> [WHAT NEEDS TO BE DONE]: Go through the entries one line at a time, and gather every line that has the word "compatible".

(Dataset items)
◇ ◇ ◇ ◇ ◇ ◇ ◇

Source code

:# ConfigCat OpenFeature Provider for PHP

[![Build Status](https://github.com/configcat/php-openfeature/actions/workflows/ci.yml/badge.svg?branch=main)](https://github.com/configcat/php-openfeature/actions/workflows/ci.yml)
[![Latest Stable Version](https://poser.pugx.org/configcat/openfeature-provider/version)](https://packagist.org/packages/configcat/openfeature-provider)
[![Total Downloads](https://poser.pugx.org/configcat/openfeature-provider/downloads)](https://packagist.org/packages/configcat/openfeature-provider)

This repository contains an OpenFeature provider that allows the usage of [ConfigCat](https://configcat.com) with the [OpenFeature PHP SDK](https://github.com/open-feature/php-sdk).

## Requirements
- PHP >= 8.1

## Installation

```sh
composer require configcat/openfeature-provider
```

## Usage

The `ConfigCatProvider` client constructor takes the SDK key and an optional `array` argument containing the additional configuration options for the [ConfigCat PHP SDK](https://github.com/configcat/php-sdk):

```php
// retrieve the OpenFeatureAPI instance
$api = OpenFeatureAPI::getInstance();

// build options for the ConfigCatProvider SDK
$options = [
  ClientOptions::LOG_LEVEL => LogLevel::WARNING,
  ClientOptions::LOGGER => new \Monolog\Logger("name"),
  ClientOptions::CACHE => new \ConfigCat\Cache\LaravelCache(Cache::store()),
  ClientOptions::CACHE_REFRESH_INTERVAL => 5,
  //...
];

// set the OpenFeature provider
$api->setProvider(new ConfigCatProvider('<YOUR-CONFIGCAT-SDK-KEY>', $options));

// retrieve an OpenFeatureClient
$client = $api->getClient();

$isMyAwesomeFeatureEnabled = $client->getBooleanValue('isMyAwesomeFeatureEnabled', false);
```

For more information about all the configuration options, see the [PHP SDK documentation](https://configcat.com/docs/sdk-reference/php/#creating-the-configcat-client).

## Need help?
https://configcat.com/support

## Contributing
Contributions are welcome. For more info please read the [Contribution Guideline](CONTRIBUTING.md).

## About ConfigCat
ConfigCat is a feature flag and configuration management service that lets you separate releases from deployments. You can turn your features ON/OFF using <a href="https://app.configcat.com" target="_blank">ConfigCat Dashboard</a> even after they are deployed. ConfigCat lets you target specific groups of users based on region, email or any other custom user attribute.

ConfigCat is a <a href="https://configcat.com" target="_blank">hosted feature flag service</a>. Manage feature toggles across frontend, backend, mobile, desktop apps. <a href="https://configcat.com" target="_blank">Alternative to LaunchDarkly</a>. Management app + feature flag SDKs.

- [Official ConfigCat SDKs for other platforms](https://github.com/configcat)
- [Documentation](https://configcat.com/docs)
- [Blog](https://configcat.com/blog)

◇ ◇ ◇ ◇ ◇ ◇ ◇

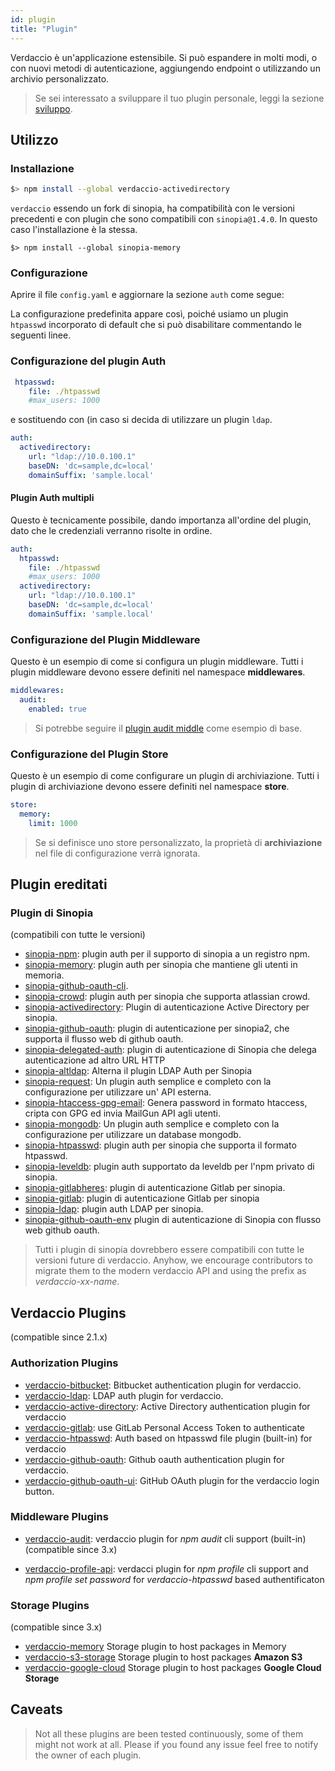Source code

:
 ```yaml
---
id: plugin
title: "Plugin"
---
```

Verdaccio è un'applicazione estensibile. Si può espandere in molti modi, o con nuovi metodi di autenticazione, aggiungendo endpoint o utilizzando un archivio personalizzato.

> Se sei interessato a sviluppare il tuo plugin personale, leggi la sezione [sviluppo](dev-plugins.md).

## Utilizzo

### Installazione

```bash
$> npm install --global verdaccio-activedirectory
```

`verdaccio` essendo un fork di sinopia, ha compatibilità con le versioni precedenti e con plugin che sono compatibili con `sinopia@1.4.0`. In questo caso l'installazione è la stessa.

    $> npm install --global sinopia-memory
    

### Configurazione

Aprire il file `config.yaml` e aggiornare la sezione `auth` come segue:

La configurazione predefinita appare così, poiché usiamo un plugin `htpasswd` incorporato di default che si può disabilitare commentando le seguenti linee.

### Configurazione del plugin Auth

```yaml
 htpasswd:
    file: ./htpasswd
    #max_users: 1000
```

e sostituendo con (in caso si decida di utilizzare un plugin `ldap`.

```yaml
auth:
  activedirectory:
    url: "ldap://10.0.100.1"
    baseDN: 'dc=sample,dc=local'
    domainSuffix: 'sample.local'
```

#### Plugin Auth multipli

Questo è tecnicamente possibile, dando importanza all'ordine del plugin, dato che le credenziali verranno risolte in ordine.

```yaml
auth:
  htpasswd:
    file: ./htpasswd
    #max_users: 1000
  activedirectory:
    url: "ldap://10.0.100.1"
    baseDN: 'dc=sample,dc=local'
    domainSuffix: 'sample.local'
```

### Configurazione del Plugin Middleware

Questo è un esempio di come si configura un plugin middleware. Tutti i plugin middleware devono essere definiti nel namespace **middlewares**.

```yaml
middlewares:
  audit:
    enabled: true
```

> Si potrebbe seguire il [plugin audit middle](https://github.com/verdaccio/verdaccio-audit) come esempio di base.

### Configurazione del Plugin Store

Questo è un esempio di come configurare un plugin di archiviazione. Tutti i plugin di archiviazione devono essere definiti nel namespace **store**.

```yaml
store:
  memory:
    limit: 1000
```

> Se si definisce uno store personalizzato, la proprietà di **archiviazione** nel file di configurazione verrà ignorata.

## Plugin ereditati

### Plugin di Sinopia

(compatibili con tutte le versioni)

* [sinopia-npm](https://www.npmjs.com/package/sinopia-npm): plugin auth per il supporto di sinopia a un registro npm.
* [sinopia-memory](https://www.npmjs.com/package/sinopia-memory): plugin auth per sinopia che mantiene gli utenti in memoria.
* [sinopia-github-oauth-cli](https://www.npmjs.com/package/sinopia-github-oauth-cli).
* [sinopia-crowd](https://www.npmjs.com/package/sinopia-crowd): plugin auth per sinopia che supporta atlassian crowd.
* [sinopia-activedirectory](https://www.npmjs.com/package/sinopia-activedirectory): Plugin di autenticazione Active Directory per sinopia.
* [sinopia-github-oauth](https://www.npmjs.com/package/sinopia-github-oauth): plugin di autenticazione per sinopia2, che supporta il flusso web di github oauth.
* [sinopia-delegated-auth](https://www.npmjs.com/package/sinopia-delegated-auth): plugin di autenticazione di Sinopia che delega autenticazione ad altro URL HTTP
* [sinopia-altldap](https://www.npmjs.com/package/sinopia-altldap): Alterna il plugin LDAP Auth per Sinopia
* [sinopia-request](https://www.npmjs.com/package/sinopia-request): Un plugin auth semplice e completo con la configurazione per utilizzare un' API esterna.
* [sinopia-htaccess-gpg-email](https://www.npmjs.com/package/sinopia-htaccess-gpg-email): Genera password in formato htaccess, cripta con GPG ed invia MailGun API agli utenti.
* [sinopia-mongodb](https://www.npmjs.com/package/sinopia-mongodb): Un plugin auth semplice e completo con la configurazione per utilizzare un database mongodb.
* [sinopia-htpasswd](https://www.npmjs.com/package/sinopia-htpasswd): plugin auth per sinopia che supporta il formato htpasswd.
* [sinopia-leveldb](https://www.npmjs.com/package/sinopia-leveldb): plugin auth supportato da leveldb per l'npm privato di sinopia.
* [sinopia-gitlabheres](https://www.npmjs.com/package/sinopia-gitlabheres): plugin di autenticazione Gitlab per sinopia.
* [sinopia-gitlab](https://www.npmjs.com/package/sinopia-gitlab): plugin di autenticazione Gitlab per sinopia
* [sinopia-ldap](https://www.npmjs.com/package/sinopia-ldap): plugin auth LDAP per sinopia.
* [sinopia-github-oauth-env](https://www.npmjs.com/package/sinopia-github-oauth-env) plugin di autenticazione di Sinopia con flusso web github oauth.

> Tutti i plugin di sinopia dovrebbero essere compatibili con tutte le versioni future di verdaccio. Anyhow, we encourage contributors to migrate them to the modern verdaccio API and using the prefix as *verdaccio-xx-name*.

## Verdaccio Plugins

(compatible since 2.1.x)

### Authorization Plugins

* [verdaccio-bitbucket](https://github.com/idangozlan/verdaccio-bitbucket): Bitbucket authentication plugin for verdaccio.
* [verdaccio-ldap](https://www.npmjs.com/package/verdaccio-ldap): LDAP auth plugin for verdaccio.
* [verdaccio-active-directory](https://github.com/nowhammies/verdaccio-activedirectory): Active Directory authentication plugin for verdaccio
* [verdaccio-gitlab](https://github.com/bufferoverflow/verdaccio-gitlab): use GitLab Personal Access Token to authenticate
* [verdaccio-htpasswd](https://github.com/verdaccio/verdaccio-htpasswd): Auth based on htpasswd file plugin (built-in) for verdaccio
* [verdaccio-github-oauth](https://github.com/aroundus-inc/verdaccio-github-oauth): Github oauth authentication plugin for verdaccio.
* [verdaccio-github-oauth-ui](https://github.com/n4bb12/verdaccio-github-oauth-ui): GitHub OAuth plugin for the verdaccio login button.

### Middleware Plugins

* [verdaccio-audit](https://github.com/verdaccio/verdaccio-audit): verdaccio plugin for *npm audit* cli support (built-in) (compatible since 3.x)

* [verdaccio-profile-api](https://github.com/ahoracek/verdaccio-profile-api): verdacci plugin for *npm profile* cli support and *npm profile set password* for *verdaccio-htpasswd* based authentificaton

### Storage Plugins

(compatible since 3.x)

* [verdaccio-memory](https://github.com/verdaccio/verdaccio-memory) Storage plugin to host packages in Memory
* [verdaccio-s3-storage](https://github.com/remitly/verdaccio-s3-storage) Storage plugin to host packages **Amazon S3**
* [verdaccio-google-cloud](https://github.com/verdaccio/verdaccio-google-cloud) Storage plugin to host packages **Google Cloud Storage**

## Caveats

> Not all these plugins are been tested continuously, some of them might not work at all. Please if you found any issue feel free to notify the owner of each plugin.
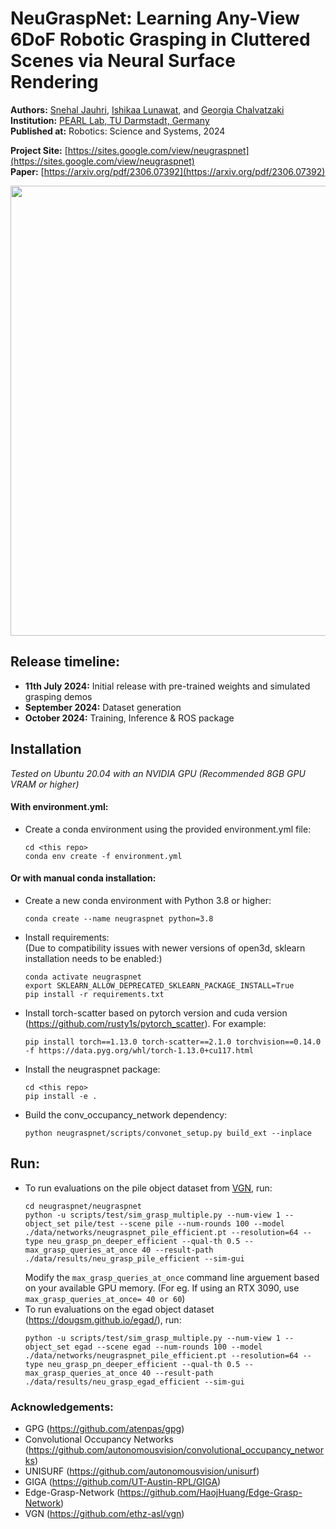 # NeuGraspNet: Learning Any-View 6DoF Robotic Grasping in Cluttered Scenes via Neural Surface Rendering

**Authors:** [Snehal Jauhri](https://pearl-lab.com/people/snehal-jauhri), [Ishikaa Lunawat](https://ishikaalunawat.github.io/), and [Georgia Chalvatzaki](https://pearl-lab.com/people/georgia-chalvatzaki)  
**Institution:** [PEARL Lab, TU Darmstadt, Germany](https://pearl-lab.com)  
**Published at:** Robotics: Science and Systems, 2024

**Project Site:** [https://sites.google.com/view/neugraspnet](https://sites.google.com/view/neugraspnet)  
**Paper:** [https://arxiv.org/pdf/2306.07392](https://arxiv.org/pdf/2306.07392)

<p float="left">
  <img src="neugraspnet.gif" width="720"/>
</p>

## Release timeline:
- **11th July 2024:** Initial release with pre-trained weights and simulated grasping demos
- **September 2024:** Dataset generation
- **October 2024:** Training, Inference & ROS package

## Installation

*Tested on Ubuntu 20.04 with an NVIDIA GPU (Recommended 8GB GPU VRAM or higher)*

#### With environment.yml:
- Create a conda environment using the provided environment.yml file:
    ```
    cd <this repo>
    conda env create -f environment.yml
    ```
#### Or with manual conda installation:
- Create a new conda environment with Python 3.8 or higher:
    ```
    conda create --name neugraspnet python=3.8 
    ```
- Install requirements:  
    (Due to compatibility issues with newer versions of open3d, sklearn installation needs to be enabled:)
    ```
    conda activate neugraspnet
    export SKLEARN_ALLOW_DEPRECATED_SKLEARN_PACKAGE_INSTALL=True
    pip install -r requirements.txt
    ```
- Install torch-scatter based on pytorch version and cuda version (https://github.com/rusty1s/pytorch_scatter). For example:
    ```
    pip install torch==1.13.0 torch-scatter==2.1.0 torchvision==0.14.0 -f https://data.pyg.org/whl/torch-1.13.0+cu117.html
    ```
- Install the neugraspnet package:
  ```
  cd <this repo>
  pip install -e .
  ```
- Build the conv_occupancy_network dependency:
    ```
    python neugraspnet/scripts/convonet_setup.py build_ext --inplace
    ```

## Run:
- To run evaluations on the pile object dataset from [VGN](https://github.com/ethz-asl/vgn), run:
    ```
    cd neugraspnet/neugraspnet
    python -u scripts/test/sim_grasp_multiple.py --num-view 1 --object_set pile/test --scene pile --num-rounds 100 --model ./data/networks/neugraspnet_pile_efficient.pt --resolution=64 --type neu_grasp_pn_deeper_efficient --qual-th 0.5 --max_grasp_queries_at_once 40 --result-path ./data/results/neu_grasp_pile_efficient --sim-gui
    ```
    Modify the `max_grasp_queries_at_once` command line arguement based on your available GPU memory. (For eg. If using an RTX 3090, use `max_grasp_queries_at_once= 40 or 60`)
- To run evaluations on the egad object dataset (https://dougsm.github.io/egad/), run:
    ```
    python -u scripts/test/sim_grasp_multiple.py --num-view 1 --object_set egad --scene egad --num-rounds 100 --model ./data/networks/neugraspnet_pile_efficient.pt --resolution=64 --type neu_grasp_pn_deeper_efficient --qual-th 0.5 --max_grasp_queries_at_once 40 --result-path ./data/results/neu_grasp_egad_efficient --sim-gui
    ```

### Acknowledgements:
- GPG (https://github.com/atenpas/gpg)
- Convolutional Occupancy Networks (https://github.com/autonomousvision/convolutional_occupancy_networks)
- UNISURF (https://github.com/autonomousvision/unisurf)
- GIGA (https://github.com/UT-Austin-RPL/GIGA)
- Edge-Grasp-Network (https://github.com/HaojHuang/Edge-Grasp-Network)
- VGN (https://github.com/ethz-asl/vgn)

◇ ◇ ◇ ◇ ◇ ◇ ◇

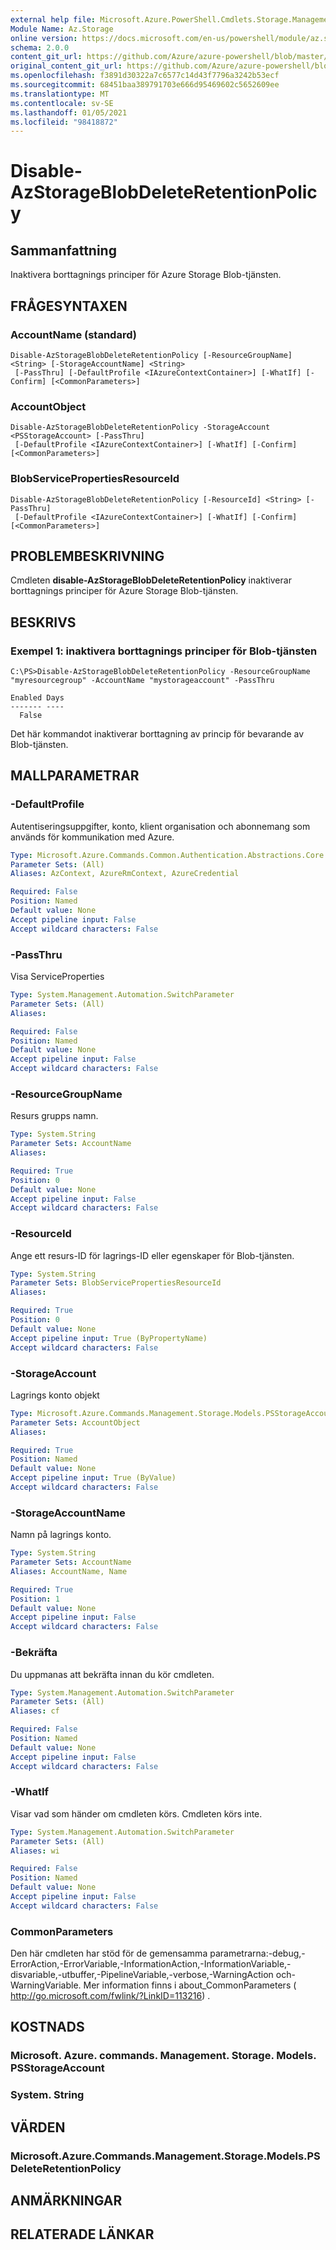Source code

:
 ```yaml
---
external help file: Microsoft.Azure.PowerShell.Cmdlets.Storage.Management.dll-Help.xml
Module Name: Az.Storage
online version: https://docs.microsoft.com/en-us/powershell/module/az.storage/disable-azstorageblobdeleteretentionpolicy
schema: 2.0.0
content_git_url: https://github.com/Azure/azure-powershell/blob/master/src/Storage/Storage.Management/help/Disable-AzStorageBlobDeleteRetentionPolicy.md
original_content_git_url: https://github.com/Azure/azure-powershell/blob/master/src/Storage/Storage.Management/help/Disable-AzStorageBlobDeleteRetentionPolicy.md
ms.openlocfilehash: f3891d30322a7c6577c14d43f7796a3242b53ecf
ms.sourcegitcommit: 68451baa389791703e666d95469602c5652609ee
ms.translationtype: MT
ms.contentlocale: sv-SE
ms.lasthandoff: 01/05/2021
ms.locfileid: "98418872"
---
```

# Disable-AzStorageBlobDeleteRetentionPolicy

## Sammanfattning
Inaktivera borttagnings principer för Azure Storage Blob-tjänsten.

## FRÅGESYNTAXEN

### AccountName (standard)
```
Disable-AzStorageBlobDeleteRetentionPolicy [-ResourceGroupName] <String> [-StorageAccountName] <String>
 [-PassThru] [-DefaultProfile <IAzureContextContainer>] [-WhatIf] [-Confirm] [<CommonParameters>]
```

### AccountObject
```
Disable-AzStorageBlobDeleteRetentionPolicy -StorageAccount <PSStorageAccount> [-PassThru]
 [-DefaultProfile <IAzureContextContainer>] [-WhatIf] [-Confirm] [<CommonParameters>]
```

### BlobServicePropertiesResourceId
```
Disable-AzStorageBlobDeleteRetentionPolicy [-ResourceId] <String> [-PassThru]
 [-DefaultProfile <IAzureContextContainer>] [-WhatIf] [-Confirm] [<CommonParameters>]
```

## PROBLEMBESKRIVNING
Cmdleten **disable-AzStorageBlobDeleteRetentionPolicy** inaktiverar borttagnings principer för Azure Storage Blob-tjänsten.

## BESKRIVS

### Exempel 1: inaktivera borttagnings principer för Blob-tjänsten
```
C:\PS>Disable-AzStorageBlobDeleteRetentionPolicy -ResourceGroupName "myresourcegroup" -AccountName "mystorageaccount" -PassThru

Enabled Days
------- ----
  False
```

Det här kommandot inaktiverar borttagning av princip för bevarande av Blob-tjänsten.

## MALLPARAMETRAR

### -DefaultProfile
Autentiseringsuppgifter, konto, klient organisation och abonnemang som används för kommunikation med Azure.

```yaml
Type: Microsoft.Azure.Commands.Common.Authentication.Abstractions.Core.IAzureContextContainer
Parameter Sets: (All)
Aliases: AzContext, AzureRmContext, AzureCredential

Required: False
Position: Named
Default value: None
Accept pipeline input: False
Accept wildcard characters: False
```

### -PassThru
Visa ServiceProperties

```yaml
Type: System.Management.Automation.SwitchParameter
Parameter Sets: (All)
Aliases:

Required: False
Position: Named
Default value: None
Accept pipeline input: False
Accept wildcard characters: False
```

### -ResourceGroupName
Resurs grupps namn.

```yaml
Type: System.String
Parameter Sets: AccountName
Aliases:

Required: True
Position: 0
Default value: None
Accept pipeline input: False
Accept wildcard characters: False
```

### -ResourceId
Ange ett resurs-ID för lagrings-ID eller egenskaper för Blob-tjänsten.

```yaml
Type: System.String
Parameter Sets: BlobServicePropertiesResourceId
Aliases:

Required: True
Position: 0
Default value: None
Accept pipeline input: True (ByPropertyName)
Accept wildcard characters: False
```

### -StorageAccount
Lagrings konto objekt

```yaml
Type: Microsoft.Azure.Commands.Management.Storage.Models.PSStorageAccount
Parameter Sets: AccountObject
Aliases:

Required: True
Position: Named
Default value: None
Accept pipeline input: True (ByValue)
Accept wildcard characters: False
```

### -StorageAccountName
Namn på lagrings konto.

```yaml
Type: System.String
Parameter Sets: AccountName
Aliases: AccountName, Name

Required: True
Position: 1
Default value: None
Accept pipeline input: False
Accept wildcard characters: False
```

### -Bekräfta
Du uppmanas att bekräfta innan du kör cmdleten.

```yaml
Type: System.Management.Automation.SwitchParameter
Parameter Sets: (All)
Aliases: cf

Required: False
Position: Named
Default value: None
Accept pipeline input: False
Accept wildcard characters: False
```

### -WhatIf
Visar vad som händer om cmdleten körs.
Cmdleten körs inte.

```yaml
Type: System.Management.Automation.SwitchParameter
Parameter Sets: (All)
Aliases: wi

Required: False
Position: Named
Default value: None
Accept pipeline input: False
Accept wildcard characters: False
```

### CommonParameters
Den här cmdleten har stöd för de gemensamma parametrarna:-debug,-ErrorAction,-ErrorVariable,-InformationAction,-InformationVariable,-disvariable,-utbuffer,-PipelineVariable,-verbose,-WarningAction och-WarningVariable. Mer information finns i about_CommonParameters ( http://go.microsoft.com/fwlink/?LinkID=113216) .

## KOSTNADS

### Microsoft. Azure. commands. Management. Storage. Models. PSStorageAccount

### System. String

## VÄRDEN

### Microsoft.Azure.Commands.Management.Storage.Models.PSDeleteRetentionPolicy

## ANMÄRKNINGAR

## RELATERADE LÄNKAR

◇ ◇ ◇ ◇ ◇ ◇ ◇

> [TASK OUTPUT]:
(compatible since 2.1.x)
* [verdaccio-audit](https://github.com/verdaccio/verdaccio-audit): verdaccio plugin for *npm audit* cli support (built-in) (compatible since 3.x)
(compatible since 3.x)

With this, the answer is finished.